**Your objective**
Please print the entries below exactly, from the line with "## Code Style Guidelines" through the line with "- C#: Use MSTest/NUnit", including both of those lines and leaving out all others.

-- Recorded information follows --

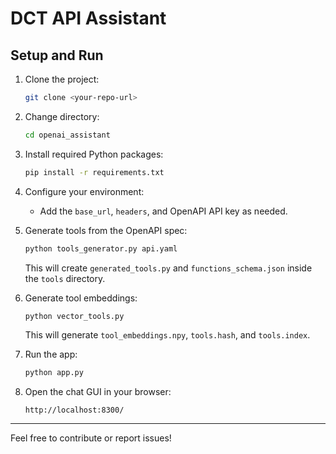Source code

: # DCT API Assistant

## Setup and Run

1. Clone the project:
   ```bash
   git clone <your-repo-url>
   ```

2. Change directory:
   ```bash
   cd openai_assistant
   ```

3. Install required Python packages:
   ```bash
   pip install -r requirements.txt
   ```

4. Configure your environment:
   - Add the `base_url`, `headers`, and OpenAPI API key as needed.

5. Generate tools from the OpenAPI spec:
   ```bash
   python tools_generator.py api.yaml
   ```
   This will create `generated_tools.py` and `functions_schema.json` inside the `tools` directory.

6. Generate tool embeddings:
   ```bash
   python vector_tools.py
   ```
   This will generate `tool_embeddings.npy`, `tools.hash`, and `tools.index`.

7. Run the app:
   ```bash
   python app.py
   ```

8. Open the chat GUI in your browser:
   ```
   http://localhost:8300/
   ```

---

Feel free to contribute or report issues!
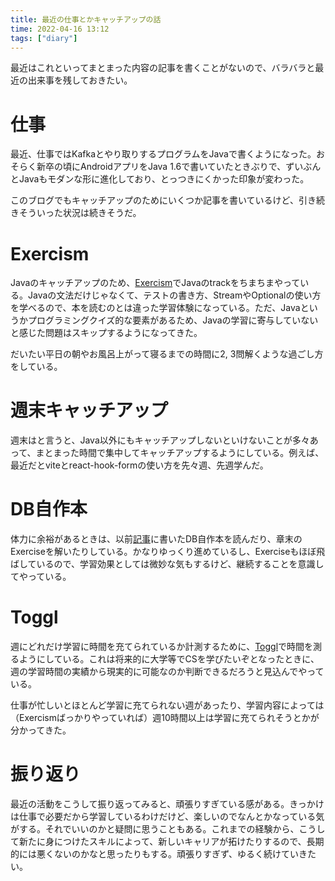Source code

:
 ```yaml
---
title: 最近の仕事とかキャッチアップの話
time: 2022-04-16 13:12
tags: ["diary"]
---
```


最近はこれといってまとまった内容の記事を書くことがないので、バラバラと最近の出来事を残しておきたい。

# 仕事
最近、仕事ではKafkaとやり取りするプログラムをJavaで書くようになった。おそらく新卒の頃にAndroidアプリをJava 1.6で書いていたときぶりで、ずいぶんとJavaもモダンな形に進化しており、とっつきにくかった印象が変わった。

このブログでもキャッチアップのためにいくつか記事を書いているけど、引き続きそういった状況は続きそうだ。

# Exercism
Javaのキャッチアップのため、[Exercism](https://exercism.org)でJavaのtrackをちまちまやっている。Javaの文法だけじゃなくて、テストの書き方、StreamやOptionalの使い方を学べるので、本を読むのとは違った学習体験になっている。ただ、Javaというかプログラミングクイズ的な要素があるため、Javaの学習に寄与していないと感じた問題はスキップするようになってきた。

だいたい平日の朝やお風呂上がって寝るまでの時間に2, 3問解くような過ごし方をしている。

# 週末キャッチアップ
週末はと言うと、Java以外にもキャッチアップしないといけないことが多々あって、まとまった時間で集中してキャッチアップするようにしている。例えば、最近だとviteとreact-hook-formの使い方を先々週、先週学んだ。

# DB自作本
体力に余裕があるときは、以前[記事](/466/)に書いたDB自作本を読んだり、章末のExerciseを解いたりしている。かなりゆっくり進めているし、Exerciseもほぼ飛ばしているので、学習効果としては微妙な気もするけど、継続することを意識してやっている。

# Toggl
週にどれだけ学習に時間を充てられているか計測するために、[Toggl](https://toggl.com)で時間を測るようにしている。これは将来的に大学等でCSを学びたいぞとなったときに、週の学習時間の実績から現実的に可能なのか判断できるだろうと見込んでやっている。

仕事が忙しいとほとんど学習に充てられない週があったり、学習内容によっては（Exercismばっかりやっていれば）週10時間以上は学習に充てられそうとかが分かってきた。

# 振り返り
最近の活動をこうして振り返ってみると、頑張りすぎている感がある。きっかけは仕事で必要だから学習しているわけだけど、楽しいのでなんとかなっている気がする。それでいいのかと疑問に思うこともある。これまでの経験から、こうして新たに身につけたスキルによって、新しいキャリアが拓けたりするので、長期的には悪くないのかなと思ったりもする。頑張りすぎず、ゆるく続けていきたい。
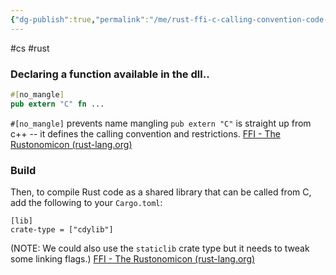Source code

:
 ```yaml
---
{"dg-publish":true,"permalink":"/me/rust-ffi-c-calling-convention-code-for-dlls-in-rust/","dgHomeLink":true,"dgPassFrontmatter":false}
---
```


#cs #rust

### Declaring a function available in the dll..
```rust
#[no_mangle] 
pub extern "C" fn ...
```
`#[no_mangle]` prevents name mangling
`pub extern "C"` is straight up from c++ -- it defines the calling convention and restrictions.
[FFI - The Rustonomicon (rust-lang.org)](https://doc.rust-lang.org/nomicon/ffi.html#rust-side)
### Build
Then, to compile Rust code as a shared library that can be called from C, add the following to your `Cargo.toml`:

```
[lib] 
crate-type = ["cdylib"]
```

(NOTE: We could also use the `staticlib` crate type but it needs to tweak some linking flags.)
[FFI - The Rustonomicon (rust-lang.org)](https://doc.rust-lang.org/nomicon/ffi.html#rust-side)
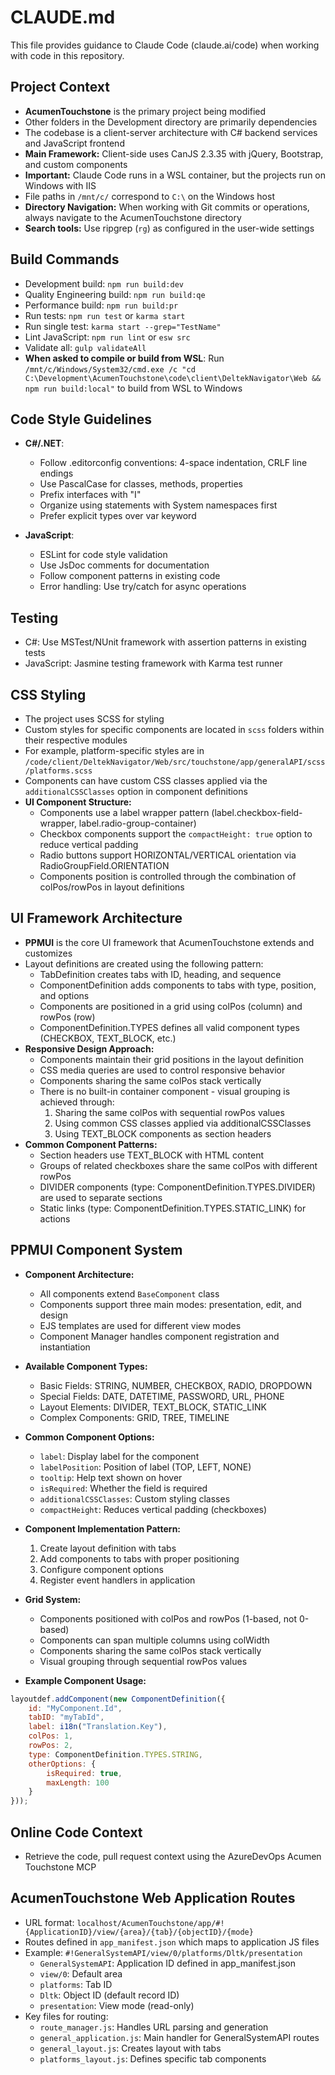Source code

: # CLAUDE.md

This file provides guidance to Claude Code (claude.ai/code) when working with code in this repository.

## Project Context
- **AcumenTouchstone** is the primary project being modified
- Other folders in the Development directory are primarily dependencies
- The codebase is a client-server architecture with C# backend services and JavaScript frontend
- **Main Framework:** Client-side uses CanJS 2.3.35 with jQuery, Bootstrap, and custom components
- **Important:** Claude Code runs in a WSL container, but the projects run on Windows with IIS
- File paths in `/mnt/c/` correspond to `C:\` on the Windows host
- **Directory Navigation:** When working with Git commits or operations, always navigate to the AcumenTouchstone directory
- **Search tools:** Use ripgrep (`rg`) as configured in the user-wide settings

## Build Commands
- Development build: `npm run build:dev`
- Quality Engineering build: `npm run build:qe`
- Performance build: `npm run build:pr`
- Run tests: `npm run test` or `karma start`
- Run single test: `karma start --grep="TestName"`
- Lint JavaScript: `npm run lint` or `esw src`
- Validate all: `gulp validateAll`
- **When asked to compile or build from WSL**: Run `/mnt/c/Windows/System32/cmd.exe /c "cd C:\Development\AcumenTouchstone\code\client\DeltekNavigator\Web && npm run build:local"` to build from WSL to Windows

## Code Style Guidelines
- **C#/.NET**: 
  - Follow .editorconfig conventions: 4-space indentation, CRLF line endings
  - Use PascalCase for classes, methods, properties
  - Prefix interfaces with "I"
  - Organize using statements with System namespaces first
  - Prefer explicit types over var keyword
  
- **JavaScript**:
  - ESLint for code style validation
  - Use JsDoc comments for documentation
  - Follow component patterns in existing code
  - Error handling: Use try/catch for async operations

## Testing
- C#: Use MSTest/NUnit framework with assertion patterns in existing tests
- JavaScript: Jasmine testing framework with Karma test runner

## CSS Styling
- The project uses SCSS for styling
- Custom styles for specific components are located in `scss` folders within their respective modules
- For example, platform-specific styles are in `/code/client/DeltekNavigator/Web/src/touchstone/app/generalAPI/scss/platforms.scss`
- Components can have custom CSS classes applied via the `additionalCSSClasses` option in component definitions
- **UI Component Structure:**
  - Components use a label wrapper pattern (label.checkbox-field-wrapper, label.radio-group-container)
  - Checkbox components support the `compactHeight: true` option to reduce vertical padding
  - Radio buttons support HORIZONTAL/VERTICAL orientation via RadioGroupField.ORIENTATION
  - Components position is controlled through the combination of colPos/rowPos in layout definitions

## UI Framework Architecture
- **PPMUI** is the core UI framework that AcumenTouchstone extends and customizes
- Layout definitions are created using the following pattern:
  - TabDefinition creates tabs with ID, heading, and sequence
  - ComponentDefinition adds components to tabs with type, position, and options
  - Components are positioned in a grid using colPos (column) and rowPos (row)
  - ComponentDefinition.TYPES defines all valid component types (CHECKBOX, TEXT_BLOCK, etc.)
- **Responsive Design Approach:**
  - Components maintain their grid positions in the layout definition
  - CSS media queries are used to control responsive behavior
  - Components sharing the same colPos stack vertically
  - There is no built-in container component - visual grouping is achieved through:
    1. Sharing the same colPos with sequential rowPos values
    2. Using common CSS classes applied via additionalCSSClasses
    3. Using TEXT_BLOCK components as section headers
- **Common Component Patterns:**
  - Section headers use TEXT_BLOCK with HTML content
  - Groups of related checkboxes share the same colPos with different rowPos
  - DIVIDER components (type: ComponentDefinition.TYPES.DIVIDER) are used to separate sections
  - Static links (type: ComponentDefinition.TYPES.STATIC_LINK) for actions

## PPMUI Component System
- **Component Architecture:**
  - All components extend `BaseComponent` class
  - Components support three main modes: presentation, edit, and design
  - EJS templates are used for different view modes
  - Component Manager handles component registration and instantiation
  
- **Available Component Types:**
  - Basic Fields: STRING, NUMBER, CHECKBOX, RADIO, DROPDOWN
  - Special Fields: DATE, DATETIME, PASSWORD, URL, PHONE
  - Layout Elements: DIVIDER, TEXT_BLOCK, STATIC_LINK
  - Complex Components: GRID, TREE, TIMELINE
  
- **Common Component Options:**
  - `label`: Display label for the component
  - `labelPosition`: Position of label (TOP, LEFT, NONE)
  - `tooltip`: Help text shown on hover
  - `isRequired`: Whether the field is required
  - `additionalCSSClasses`: Custom styling classes
  - `compactHeight`: Reduces vertical padding (checkboxes)
  
- **Component Implementation Pattern:**
  1. Create layout definition with tabs
  2. Add components to tabs with proper positioning
  3. Configure component options
  4. Register event handlers in application

- **Grid System:**
  - Components positioned with colPos and rowPos (1-based, not 0-based)
  - Components can span multiple columns using colWidth
  - Components sharing the same colPos stack vertically
  - Visual grouping through sequential rowPos values

- **Example Component Usage:**
```javascript
layoutdef.addComponent(new ComponentDefinition({
    id: "MyComponent.Id",
    tabID: "myTabId",
    label: i18n("Translation.Key"),
    colPos: 1,
    rowPos: 2,
    type: ComponentDefinition.TYPES.STRING,
    otherOptions: {
        isRequired: true,
        maxLength: 100
    }
}));
```

## Online Code Context
- Retrieve the code, pull request context using the AzureDevOps Acumen Touchstone MCP

## AcumenTouchstone Web Application Routes
- URL format: `localhost/AcumenTouchstone/app/#!{ApplicationID}/view/{area}/{tab}/{objectID}/{mode}`
- Routes defined in `app_manifest.json` which maps to application JS files
- Example: `#!GeneralSystemAPI/view/0/platforms/Dltk/presentation`
  - `GeneralSystemAPI`: Application ID defined in app_manifest.json
  - `view/0`: Default area
  - `platforms`: Tab ID
  - `Dltk`: Object ID (default record ID)
  - `presentation`: View mode (read-only)
- Key files for routing:
  - `route_manager.js`: Handles URL parsing and generation
  - `general_application.js`: Main handler for GeneralSystemAPI routes
  - `general_layout.js`: Creates layout with tabs
  - `platforms_layout.js`: Defines specific tab components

-- Recorded information concluded --

**Expected output**
## Code Style Guidelines
- **C#/.NET**: 
  - Follow .editorconfig conventions: 4-space indentation, CRLF line endings
  - Use PascalCase for classes, methods, properties
  - Prefix interfaces with "I"
  - Organize using statements with System namespaces first
  - Prefer explicit types over var keyword
  
- **JavaScript**:
  - ESLint for code style validation
  - Use JsDoc comments for documentation
  - Follow component patterns in existing code
  - Error handling: Use try/catch for async operations

## Testing
- C#: Use MSTest/NUnit framework with assertion patterns in existing tests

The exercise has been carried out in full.